## Given records
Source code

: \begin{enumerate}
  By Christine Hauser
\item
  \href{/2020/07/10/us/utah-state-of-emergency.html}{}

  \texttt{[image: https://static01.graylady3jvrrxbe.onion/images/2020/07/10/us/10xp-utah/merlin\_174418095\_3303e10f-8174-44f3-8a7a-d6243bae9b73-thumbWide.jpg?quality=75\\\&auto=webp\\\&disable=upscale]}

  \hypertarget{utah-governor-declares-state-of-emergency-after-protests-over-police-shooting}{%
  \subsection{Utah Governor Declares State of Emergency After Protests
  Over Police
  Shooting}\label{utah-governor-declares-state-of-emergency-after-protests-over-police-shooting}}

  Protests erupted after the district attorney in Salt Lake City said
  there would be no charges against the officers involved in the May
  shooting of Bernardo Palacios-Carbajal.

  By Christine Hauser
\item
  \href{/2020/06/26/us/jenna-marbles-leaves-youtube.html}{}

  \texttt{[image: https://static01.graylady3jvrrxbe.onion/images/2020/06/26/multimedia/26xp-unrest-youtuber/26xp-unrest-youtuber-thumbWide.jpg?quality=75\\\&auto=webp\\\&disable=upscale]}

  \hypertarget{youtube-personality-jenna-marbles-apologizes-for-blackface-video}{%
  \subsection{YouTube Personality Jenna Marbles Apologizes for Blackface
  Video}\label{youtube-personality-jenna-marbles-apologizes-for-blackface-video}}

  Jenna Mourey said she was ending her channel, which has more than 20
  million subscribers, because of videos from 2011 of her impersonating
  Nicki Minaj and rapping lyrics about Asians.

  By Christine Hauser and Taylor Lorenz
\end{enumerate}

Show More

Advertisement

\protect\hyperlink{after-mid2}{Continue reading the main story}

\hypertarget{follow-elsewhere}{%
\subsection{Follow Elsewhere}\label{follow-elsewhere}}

## Aim of the task
Once the line containing "there would be" is found, print it and every line after it through the end of the listing, exactly and alone.

## Task response
  there would be no charges against the officers involved in the May
  shooting of Bernardo Palacios-Carbajal.

  By Christine Hauser
\item
  \href{/2020/06/26/us/jenna-marbles-leaves-youtube.html}{}

  \texttt{[image: https://static01.graylady3jvrrxbe.onion/images/2020/06/26/multimedia/26xp-unrest-youtuber/26xp-unrest-youtuber-thumbWide.jpg?quality=75\\\&auto=webp\\\&disable=upscale]}

  \hypertarget{youtube-personality-jenna-marbles-apologizes-for-blackface-video}{%
  \subsection{YouTube Personality Jenna Marbles Apologizes for Blackface
  Video}\label{youtube-personality-jenna-marbles-apologizes-for-blackface-video}}

  Jenna Mourey said she was ending her channel, which has more than 20
  million subscribers, because of videos from 2011 of her impersonating
  Nicki Minaj and rapping lyrics about Asians.

  By Christine Hauser and Taylor Lorenz
\end{enumerate}

Show More

Advertisement

\protect\hyperlink{after-mid2}{Continue reading the main story}

\hypertarget{follow-elsewhere}{%
\subsection{Follow Elsewhere}\label{follow-elsewhere}}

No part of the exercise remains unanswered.